Algorithm Generator and Optimization Research Application

The AGORA Initiative was formulated to provide an integrated platform for Research, Risk Assessment, and Portfolio Management. Central to this idea is a set of applications built on the ARGOS platform utilizing AIAX objects. In its simplest form, AGORA delivers an experience via Jupyter Notebooks in which every example and principle are linked to transparent computer code connected to the same data that top investment management firms use. The work initially began targeted at computer scientists and mathematicians attempting to learn applied finance principles such as risk analysis and portfolio management. Since then, it has been adapted to help those unfamiliar with programming, but who understand research, to learn to code with real-world examples and functional code.


In the 1990's at Columbia University, James Claus began the development of an integrated optimization and research platform utilizing open source code made available via the Systems Optimization Laboratory at Stanford University. This base structure was later adapted and implemented using IBM®'s proprietary CPLEX™ optimization suite.  This CPLEX™-based version has been implemented in numerous groups, including the world's largest institutional investor and data vendor. Looking to the next generation of optimization technology initiatives, the AGORA Initiative was launched to create a more generalized architecture in which optimizers could be utilized in a "pluggable" manner, allowing users to choose among proprietary and open source solutions. Understanding that risk assessment and portfolio management are best understood in the context of real problems, the AGORA Initiative has always used real market data for testing and refining algorithms specially designed to generate risk-adjusted returns or "alpha."
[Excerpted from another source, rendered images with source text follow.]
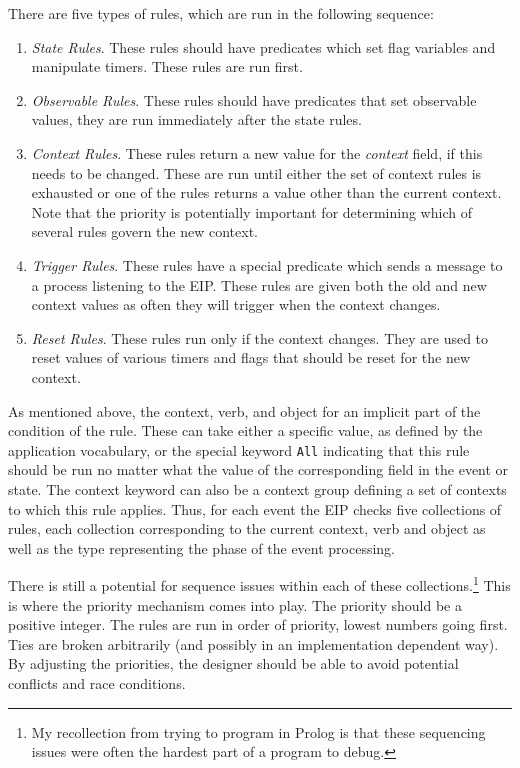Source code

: \documentclass{article}
\begin{document}
  There are five types of rules, which are run in the following
  sequence:
  \begin{enumerate}
  \item \textit{State Rules}.  These rules should have predicates
    which set flag variables and manipulate timers.  These rules are
    run first.
  \item \textit{Observable Rules}.  These rules should have predicates
    that set observable values, they are run immediately after the
    state rules.
  \item \textit{Context Rules}.  These rules return a new value for
    the \textit{context} field, if this needs to be changed.  These
    are run until either the set of context rules is exhausted or one
    of the rules returns a value other than the current context.  Note
    that the priority is potentially important for determining which
    of several rules govern the new context.
  \item \textit{Trigger Rules}.  These rules have a special predicate
    which sends a message to a process listening to the EIP.  These
    rules are given both the old and new context values as often they
    will trigger when the context changes.
  \item \textit{Reset Rules}.  These rules run only if the context
    changes.  They are used to reset values of various timers and
    flags that should be reset for the new context.
  \end{enumerate}

  As mentioned above, the context, verb, and object for an implicit
  part of the condition of the rule.  These can take either a specific
  value, as defined by the application vocabulary, or the special
  keyword \texttt{All} indicating that this rule should be run no
  matter what the value of the corresponding field in the event or
  state.  The context keyword can also be a context group defining a
  set of contexts to which this rule applies.  Thus, for each event
  the EIP checks five collections of rules, each collection
  corresponding to the current context, verb and object as well as the
  type representing the phase of the event processing.

  There is still a potential for sequence issues within each of these
  collections.\footnote{My recollection from trying to program in
    Prolog is that these sequencing issues were often the hardest part
    of a program to debug.}  This is where the priority mechanism
  comes into play. The priority should be a positive integer.  The
  rules are run in order of priority, lowest numbers going first.
  Ties are broken arbitrarily (and possibly in an implementation
  dependent way).  By adjusting the priorities, the designer should be
  able to avoid potential conflicts and race conditions.
\end{document}
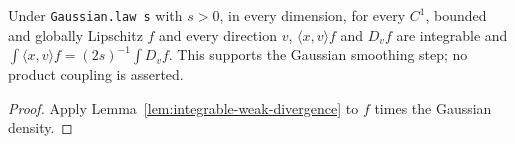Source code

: \begin{lemma}
  \label{lem:gaussian-directional-identity}
  \leanok
  Under \texttt{Gaussian.law s} with $s>0$, in every dimension, for every $C^1$, bounded and globally Lipschitz $f$ and every direction $v$,
  $\langle x,v\rangle f$ and $D_vf$ are integrable and $\int\langle x,v\rangle f=(2s)^{-1}\int D_vf$. This supports the Gaussian smoothing
  step; no product coupling is asserted.
\end{lemma}
\begin{proof}
  \leanok
  Apply Lemma~\ref{lem:integrable-weak-divergence} to $f$ times the Gaussian density.
\end{proof}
Risk Assessment and Portfolio Management

The core of the AGORA Initiative is composed of optimizers that form its "engines of analysis". Looking to applications outside of finance on areas of hard science and applied engineering, it became abundantly clear that the optimization use cases in finance had limited the development of the underlying technology. While there are numerous companies providing optimization technology in the financial industry, most “investment optimizers” focus on simple parameterization rather than in core technology development. Understanding the importance of the core technology advances occurring, the ULISSES Project® began to restructure its codebase in 2018 to utilize these innovations making special effort to integrate open source resources such as those available via Google OR Tools.

Alpha Generation and Research Applications

Built on top of core risk assessment, and portfolio management functions constructed utilizing optimizers, are research applications called and manipulated via GUIs and Python scripts with the purpose of simplifying research activities that were previously the domain of highly technical experts. The first research applications deployed in the AGORA Initiative have been applications developed by Rand Labs that allow users to seamlessly integrate and manipulate data that are mapped into the AIAX object store, effectively allowing users to refine and monitor complex algorithms designed to produce alpha continually. Originally built to help mathematicians and computer scientists understand finance, the core functionality of AGORA has been adapted to help researchers more easily accomplish and manage their core tasks of research and alpha exploration.